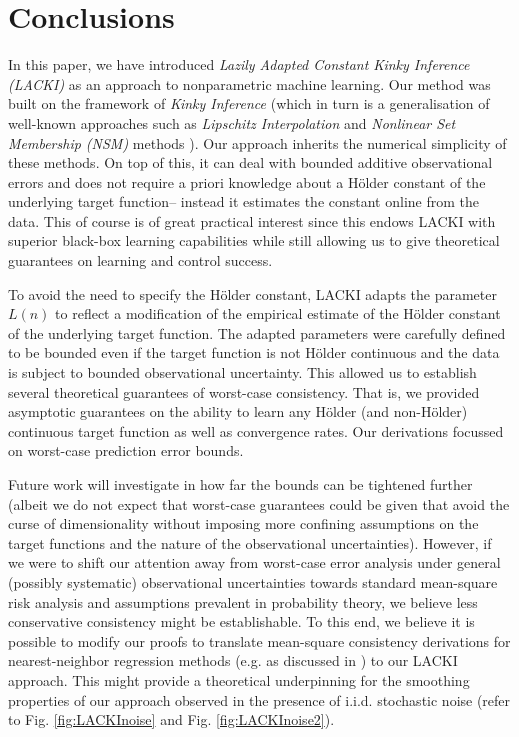\documentclass{article} %
\theoremstyle{definition}
\theoremstyle{remark}
\begin{document}
%

\section{Conclusions}
\label{sec:concl}
In this paper, we have introduced \emph{Lazily Adapted Constant Kinky Inference (LACKI)} as an approach to nonparametric machine learning. Our method was built on the framework of \emph{Kinky Inference} (which in turn is a generalisation of well-known approaches such as \emph{Lipschitz Interpolation} \cite{Sukharev1978,Zabinsky2003,Beliakov2006} and \emph{Nonlinear Set Membership (NSM)}  methods \cite{Milanese2004}). 
 Our approach inherits the numerical simplicity of these methods. On top of this, it can deal with bounded additive observational errors and does not require a priori knowledge about a H\"older constant of the underlying target function--  instead it estimates the constant online from the data. This of course is of great practical interest since this endows LACKI with superior black-box learning capabilities while still allowing us to give theoretical guarantees on learning and control success.
 
To avoid the need to specify the H\"older constant, LACKI adapts the parameter $L(n)$ to reflect a modification of the empirical estimate of the H\"older constant of the underlying target function. 
The adapted parameters were carefully defined to be bounded even if the target function is not H\"older continuous and the data is subject to bounded observational uncertainty.
This allowed us to establish several theoretical guarantees of worst-case consistency. That is, we provided asymptotic guarantees on the ability to learn any H\"older (and non-H\"older) continuous target function as well as convergence rates. Our derivations focussed on worst-case prediction error bounds.

Future work will investigate in how far the bounds can be tightened further (albeit we do not expect that worst-case guarantees could be given that avoid the curse of dimensionality without imposing more confining assumptions on the target functions and the nature of the observational uncertainties). 
However, if we were to shift our attention away from worst-case error analysis under general (possibly systematic) observational uncertainties towards standard mean-square risk analysis and assumptions prevalent in probability theory, we believe less conservative consistency might be establishable. 
To this end, we believe it is possible to modify our proofs to translate mean-square consistency derivations for nearest-neighbor regression methods (e.g. as discussed in \cite{Gyoerfi2002}) to our LACKI approach. This might provide a theoretical underpinning for the smoothing properties of our approach observed in the presence of i.i.d. stochastic noise (refer to Fig. \ref{fig:LACKInoise} and Fig. \ref{fig:LACKInoise2}). 
\end{document}
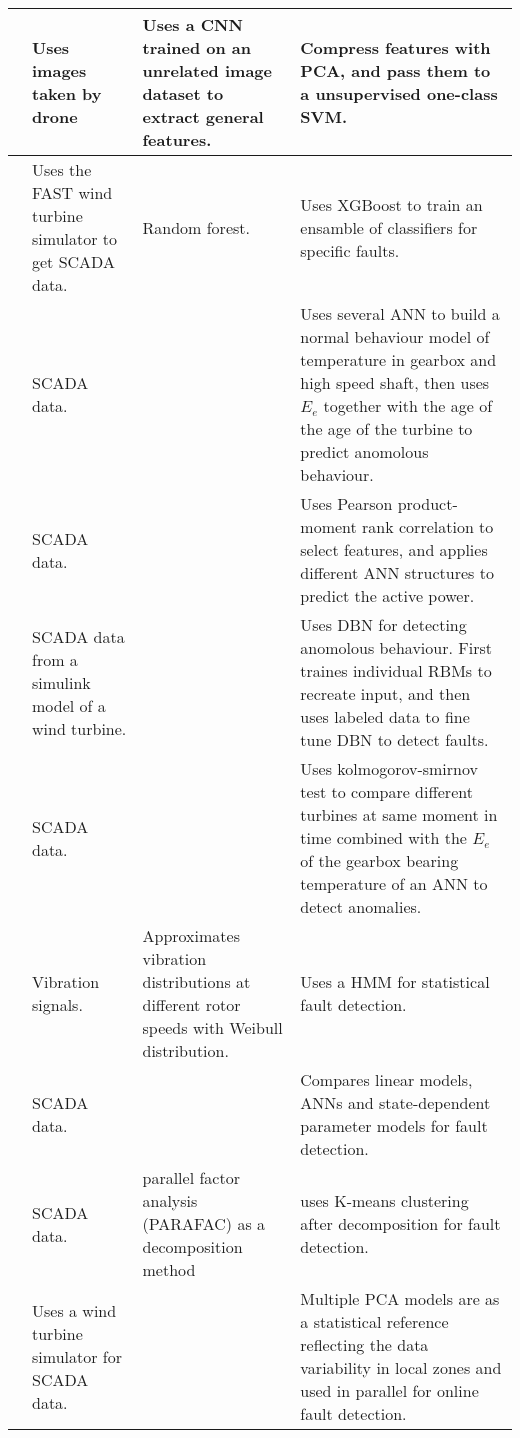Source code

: \begin{longtable}{p{}p{}p{}p{}}
    \cite{unsupervised_AD_blade_damage_deep_features_images} & Uses images taken by drone & Uses a CNN trained on an unrelated image dataset to extract general features. & Compress features with PCA, and pass them to a unsupervised one-class SVM. \\ \hline
    \cite{RF_XGB_fault_detection} & Uses the FAST wind turbine simulator to get SCADA data. & Random forest. & Uses XGBoost to train an ensamble of classifiers for specific faults. \\ \hline
    \cite{CBPM_ABPM_maintainance_model} & SCADA data. & & Uses several ANN to build a normal behaviour model of temperature in gearbox and high speed shaft, then uses $E_e$ together with the age of the age of the turbine to predict anomolous behaviour.\\ \hline
    \cite{improved_power_curve_monitoring_of_wt} & SCADA data. & & Uses Pearson product-moment rank correlation to select features, and applies different ANN structures to predict the active power. \\ \hline
    \cite{DBN_simulink_SCADA_FD} & SCADA data from a simulink model of a wind turbine. & & Uses DBN for detecting anomolous behaviour. First traines individual RBMs to recreate input, and then uses labeled data to fine tune DBN to detect faults. \\ \hline
    \cite{wt_gearbox_bearing_temp_KS_CNN} & SCADA data. &  & Uses kolmogorov-smirnov test to compare different turbines at same moment in time combined with the $E_e$ of the gearbox bearing temperature of an ANN to detect anomalies.\\ \hline
    \cite{fault_monitoring_HMM} & Vibration signals. & Approximates vibration distributions at different rotor speeds with Weibull distribution. & Uses a HMM for statistical fault detection. \\ \hline
    \cite{model_based_fuzzy_logic_cm_wt} & SCADA data. & & Compares linear models, ANNs and state-dependent parameter models for fault detection. \\ \hline
    \cite{fault_detect_PARAFAC_k_means} & SCADA data. & parallel factor analysis (PARAFAC) as a decomposition method & uses K-means clustering after decomposition for fault detection. \\ \hline
    \cite{online_fd_using_PCA_different_operating_zones} & Uses a wind turbine simulator for SCADA data. & & Multiple PCA models are as a statistical reference reflecting the data variability in local zones and used in parallel for online fault detection. \\ \hline

\end{longtable}
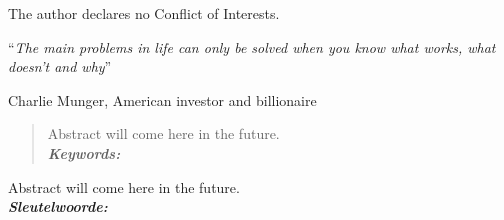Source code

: \documentclass[
12pt, %
english, %
doublespacing, %
headsepline, %
]{MastersDoctoralThesis} %
\begin{document}
\begin{confli}
\addchaptertocentry{\confliname}
The author declares no Conflict of Interests.
\end{confli}

\cleardoublepage


\vspace*{0.2\textheight}

\noindent\enquote{\itshape The main problems in life can only be solved when you know what works, what doesn't and why}\bigbreak

\hfill Charlie Munger, American investor and billionaire


\begin{abstract}
\addchaptertocentry{\abstractname} %
Abstract will come here in the future.\\
\textit{\textbf{Keywords:}}
\end{abstract}

\begin{extraAbstract}
\addchaptertocentry{\abstractnameextra} %
Abstract will come here in the future.\\
\textit{\textbf{Sleutelwoorde:}}
\end{extraAbstract}

\end{document}
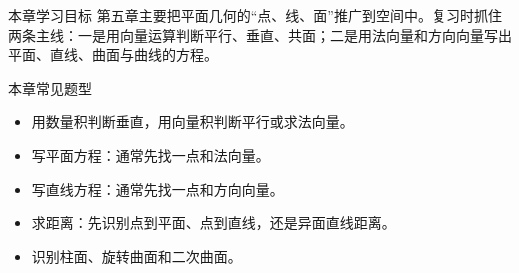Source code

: 
\begin{summarybox}{本章学习目标}
第五章主要把平面几何的“点、线、面”推广到空间中。复习时抓住两条主线：一是用向量运算判断平行、垂直、共面；二是用法向量和方向向量写出平面、直线、曲面与曲线的方程。
\end{summarybox}

\begin{methodbox}{本章常见题型}
\begin{itemize}
  \item 用数量积判断垂直，用向量积判断平行或求法向量。
  \item 写平面方程：通常先找一点和法向量。
  \item 写直线方程：通常先找一点和方向向量。
  \item 求距离：先识别点到平面、点到直线，还是异面直线距离。
  \item 识别柱面、旋转曲面和二次曲面。
\end{itemize}
\end{methodbox}

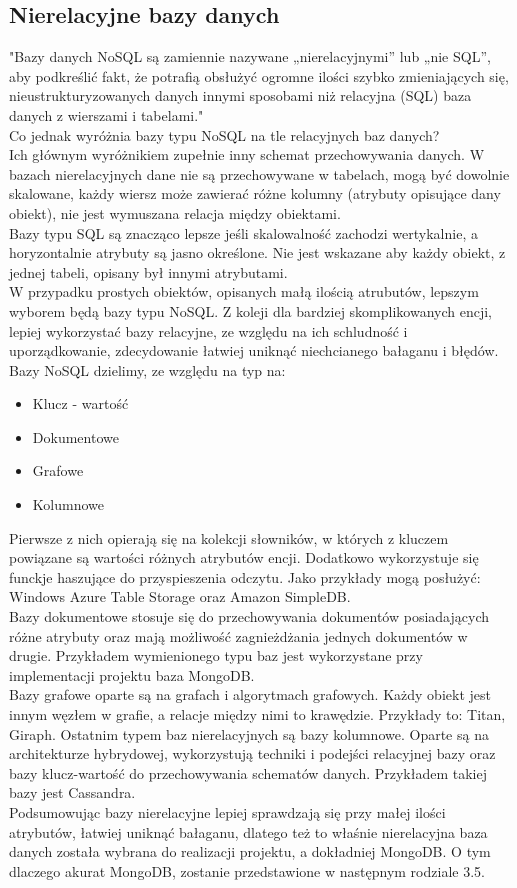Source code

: \documentclass[12pt]{article}
\begin{document}
\begin{sloppypar}
{\subsection{Nierelacyjne bazy danych}
{
  "Bazy danych NoSQL są zamiennie nazywane „nierelacyjnymi” lub „nie SQL”, aby podkreślić fakt, że potrafią obsłużyć ogromne ilości szybko zmieniających się, 
  nieustrukturyzowanych danych innymi sposobami niż relacyjna (SQL) baza danych z wierszami i tabelami." \cite{mc-nosql}\\
  Co jednak wyróżnia bazy typu NoSQL na tle relacyjnych baz danych?\\
  Ich głównym wyróżnikiem zupełnie inny schemat przechowywania danych. W bazach nierelacyjnych dane nie są przechowywane w tabelach, mogą być dowolnie skalowane, 
  każdy wiersz może zawierać różne kolumny (atrybuty opisujące dany obiekt), nie jest wymuszana relacja między obiektami.\\
  Bazy typu SQL są znacząco lepsze jeśli skalowalność zachodzi wertykalnie, a horyzontalnie atrybuty są jasno określone. Nie jest wskazane aby każdy obiekt, z jednej 
  tabeli, opisany był innymi atrybutami.\\
  W przypadku prostych obiektów, opisanych małą ilością atrubutów, lepszym wyborem będą bazy typu NoSQL. Z koleji dla bardziej skomplikowanych encji, lepiej wykorzystać 
  bazy relacyjne, ze względu na ich schludność i uporządkowanie, zdecydowanie łatwiej uniknąć niechcianego bałaganu i błędów.\\
  Bazy NoSQL dzielimy, ze względu na typ na\cite{agh-nosql}:
  \begin{itemize}
    \item Klucz - wartość
    \item Dokumentowe
    \item Grafowe
    \item Kolumnowe
  \end{itemize}
  Pierwsze z nich opierają się na kolekcji słowników, w których z kluczem powiązane są wartości różnych atrybutów encji. Dodatkowo wykorzystuje się funckje haszujące 
  do przyspieszenia odczytu. Jako przykłady mogą posłużyć: Windows Azure Table Storage oraz Amazon SimpleDB.\\
  Bazy dokumentowe stosuje się do przechowywania dokumentów posiadających różne atrybuty oraz mają możliwość zagnieżdżania jednych dokumentów w drugie. Przykładem 
  wymienionego typu baz jest wykorzystane przy implementacji projektu baza MongoDB.\\
  Bazy grafowe oparte są na grafach i algorytmach grafowych. Każdy obiekt jest innym węzłem w grafie, a relacje między nimi to krawędzie. Przykłady to: Titan, Giraph.
  Ostatnim typem baz nierelacyjnych są bazy kolumnowe. Oparte są na architekturze hybrydowej, wykorzystują techniki i podejści relacyjnej bazy oraz bazy klucz-wartość 
  do przechowywania schematów danych. Przykładem takiej bazy jest Cassandra.\\
  Podsumowując bazy nierelacyjne lepiej sprawdzają się przy małej ilości atrybutów, łatwiej uniknąć bałaganu, dlatego też to właśnie nierelacyjna baza danych została wybrana 
  do realizacji projektu, a dokładniej MongoDB. O tym dlaczego akurat MongoDB, zostanie przedstawione w następnym rodziale 3.5.
}
}
\end{sloppypar}
\end{document}
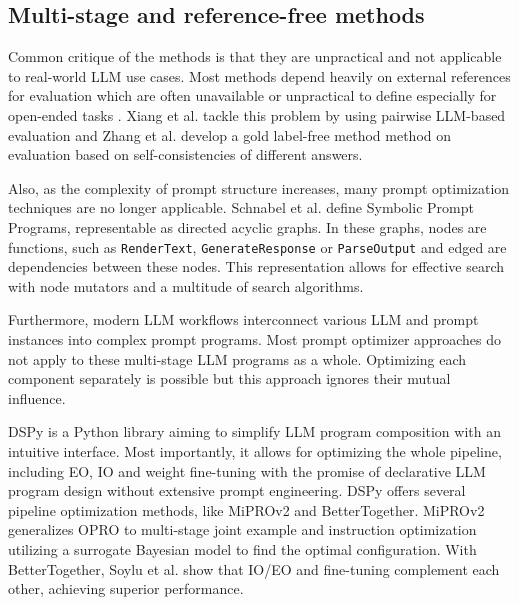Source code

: \subsection{Multi-stage and reference-free methods}

Common critique of the methods is that they are unpractical and not applicable to real-world LLM use cases.
Most methods depend heavily on external references for evaluation which are often unavailable or 
unpractical to define especially for open-ended tasks \cite{xiang2025selfsupervisedpromptoptimization}.
Xiang et al.\cite{xiang2025selfsupervisedpromptoptimization} tackle this problem by using pairwise LLM-based evaluation
and Zhang et al.\cite{zhang2024glapegoldlabelagnosticprompt} develop a gold label-free method method on evaluation based
on self-consistencies of different answers.

Also, as the complexity of prompt structure increases, many prompt optimization techniques are no longer applicable\cite{schnabel2024symbolicpromptprogramsearch}.
Schnabel et al.\cite{schnabel2024symbolicpromptprogramsearch} define Symbolic Prompt Programs, representable
as directed acyclic graphs. In these graphs, nodes are functions, such as \texttt{RenderText}, \texttt{GenerateResponse} or \texttt{ParseOutput} 
and edged are dependencies between these nodes. This representation allows for effective search with node mutators
and a multitude of search algorithms.

Furthermore, modern LLM workflows interconnect various LLM and prompt instances into complex prompt programs.
Most prompt optimizer approaches do not apply to these multi-stage LLM programs\cite{opsahlong2024optimizinginstructionsdemonstrationsmultistage}
as a whole. Optimizing each component separately is possible but this approach ignores their mutual influence.

DSPy\cite{khattab2023dspycompilingdeclarativelanguage} is a Python library aiming to simplify LLM program composition with 
an intuitive interface. Most importantly, it allows for optimizing the whole pipeline, including EO, IO and weight fine-tuning
with the promise of declarative LLM program design without extensive prompt engineering. DSPy offers several pipeline optimization
methods, like MiPROv2\cite{opsahlong2024optimizinginstructionsdemonstrationsmultistage} and BetterTogether\cite{soylu2024finetuningpromptoptimizationgreat}.
MiPROv2 generalizes OPRO\cite{yang2024largelanguagemodelsoptimizers} to multi-stage joint example and instruction optimization
utilizing a surrogate Bayesian model to find the optimal configuration. With BetterTogether, Soylu et al. show that IO/EO and fine-tuning
complement each other, achieving superior performance.


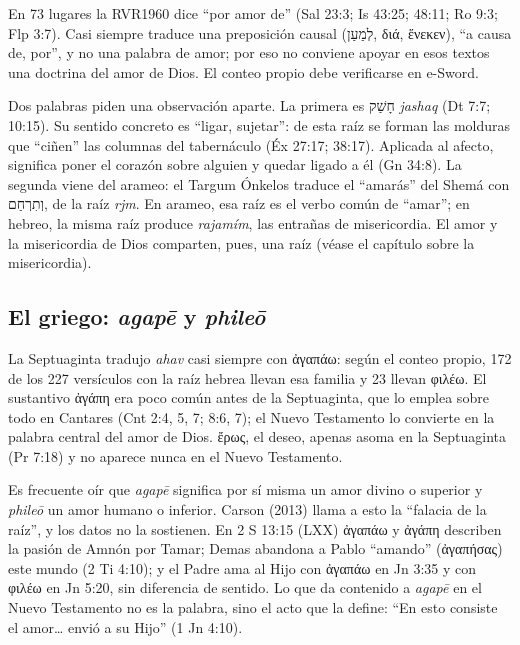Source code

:\documentclass[11pt,letterpaper]{article}
\newcommand{\heb}[1]{\mbox{\foreignlanguage{hebrew}{#1}}}
\newcommand{\grc}[1]{\foreignlanguage{ancientgreek}{#1}}
\begin{document}
\begin{nota}[Precisión]
En 73 lugares la RVR1960 dice ``por amor de'' (Sal 23:3; Is 43:25; 48:11; Ro 9:3; Flp 3:7). Casi siempre traduce una preposición causal (\heb{לְמַעַן}, \grc{διά}, \grc{ἕνεκεν}), ``a causa de, por'', y no una palabra de amor; por eso no conviene apoyar en esos textos una doctrina del amor de Dios. El conteo propio debe verificarse en e-Sword.
\end{nota}

Dos palabras piden una observación aparte. La primera es \heb{חָשַׁק} \emph{jashaq} (Dt 7:7; 10:15). Su sentido concreto es ``ligar, sujetar'': de esta raíz se forman las molduras que ``ciñen'' las columnas del tabernáculo (Éx 27:17; 38:17). Aplicada al afecto, significa poner el corazón sobre alguien y quedar ligado a él (Gn 34:8). La segunda viene del arameo: el Targum Ónkelos traduce el ``amarás'' del Shemá con \heb{וְתִרְחַם}, de la raíz \emph{rjm}. En arameo, esa raíz es el verbo común de ``amar''; en hebreo, la misma raíz produce \emph{rajamím}, las entrañas de misericordia. El amor y la misericordia de Dios comparten, pues, una raíz (véase el capítulo sobre la misericordia).

\subsection{El griego: \emph{agapē} y \emph{phileō}}
La Septuaginta tradujo \emph{ahav} casi siempre con \grc{ἀγαπάω}: según el conteo propio, 172 de los 227 versículos con la raíz hebrea llevan esa familia y 23 llevan \grc{φιλέω}. El sustantivo \grc{ἀγάπη} era poco común antes de la Septuaginta, que lo emplea sobre todo en Cantares (Cnt 2:4, 5, 7; 8:6, 7); el Nuevo Testamento lo convierte en la palabra central del amor de Dios. \grc{ἔρως}, el deseo, apenas asoma en la Septuaginta (Pr 7:18) y no aparece nunca en el Nuevo Testamento.

\begin{nota}[Precisión]
Es frecuente oír que \emph{agapē} significa por sí misma un amor divino o superior y \emph{phileō} un amor humano o inferior. Carson (2013) llama a esto la ``falacia de la raíz'', y los datos no la sostienen. En 2 S 13:15 (LXX) \grc{ἀγαπάω} y \grc{ἀγάπη} describen la pasión de Amnón por Tamar; Demas abandona a Pablo ``amando'' (\grc{ἀγαπήσας}) este mundo (2 Ti 4:10); y el Padre ama al Hijo con \grc{ἀγαπάω} en Jn 3:35 y con \grc{φιλέω} en Jn 5:20, sin diferencia de sentido. Lo que da contenido a \emph{agapē} en el Nuevo Testamento no es la palabra, sino el acto que la define: ``En esto consiste el amor\ldots{} envió a su Hijo'' (1 Jn 4:10).
\end{nota}
\end{document}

++++++++++

▸ WHAT YOU SHOULD DO: Once you have counted the lines of the records that contain the word "theoremstyle", give the count and nothing else.

▸ ANSWER TO THIS EXERCISE: 2